What the task requires:
All that is required is the number of lines in this listing that hold "string".

Data for review:
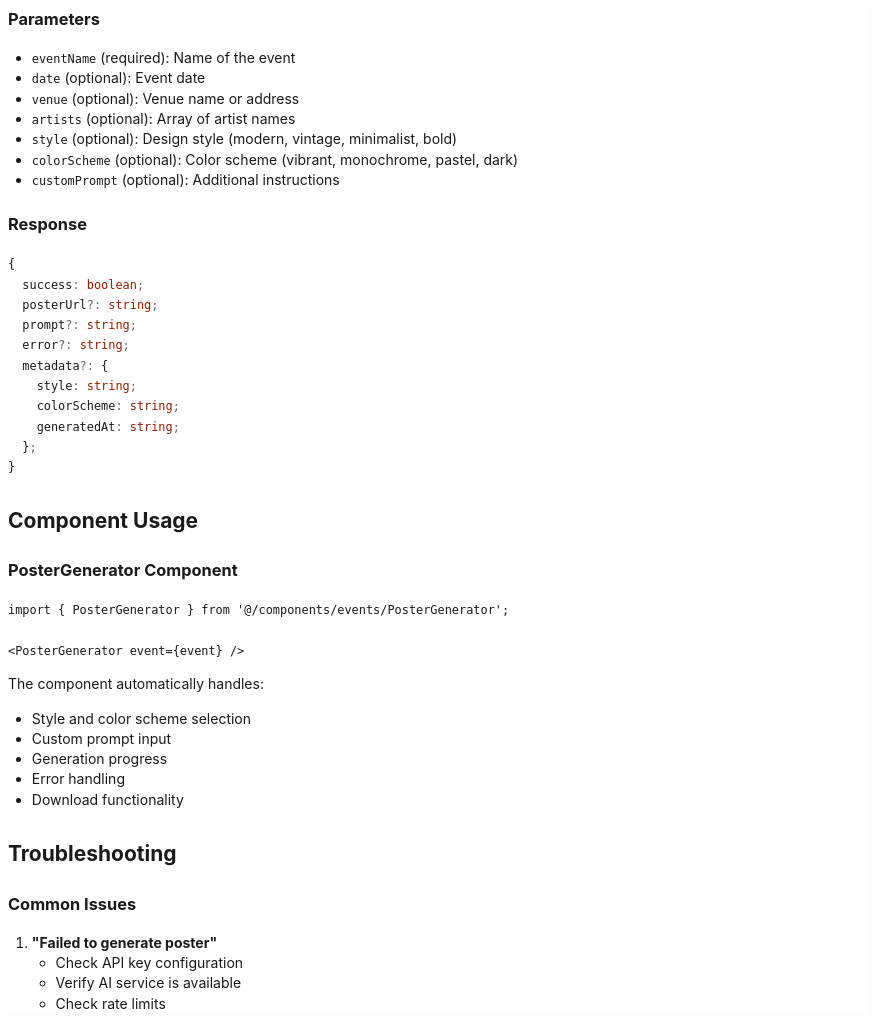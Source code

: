 ### Parameters

- `eventName` (required): Name of the event
- `date` (optional): Event date
- `venue` (optional): Venue name or address
- `artists` (optional): Array of artist names
- `style` (optional): Design style (modern, vintage, minimalist, bold)
- `colorScheme` (optional): Color scheme (vibrant, monochrome, pastel, dark)
- `customPrompt` (optional): Additional instructions

### Response

```typescript
{
  success: boolean;
  posterUrl?: string;
  prompt?: string;
  error?: string;
  metadata?: {
    style: string;
    colorScheme: string;
    generatedAt: string;
  };
}
```

## Component Usage

### PosterGenerator Component

```tsx
import { PosterGenerator } from '@/components/events/PosterGenerator';

<PosterGenerator event={event} />
```

The component automatically handles:
- Style and color scheme selection
- Custom prompt input
- Generation progress
- Error handling
- Download functionality

## Troubleshooting

### Common Issues

1. **"Failed to generate poster"**
   - Check API key configuration
   - Verify AI service is available
   - Check rate limits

Written answer:
6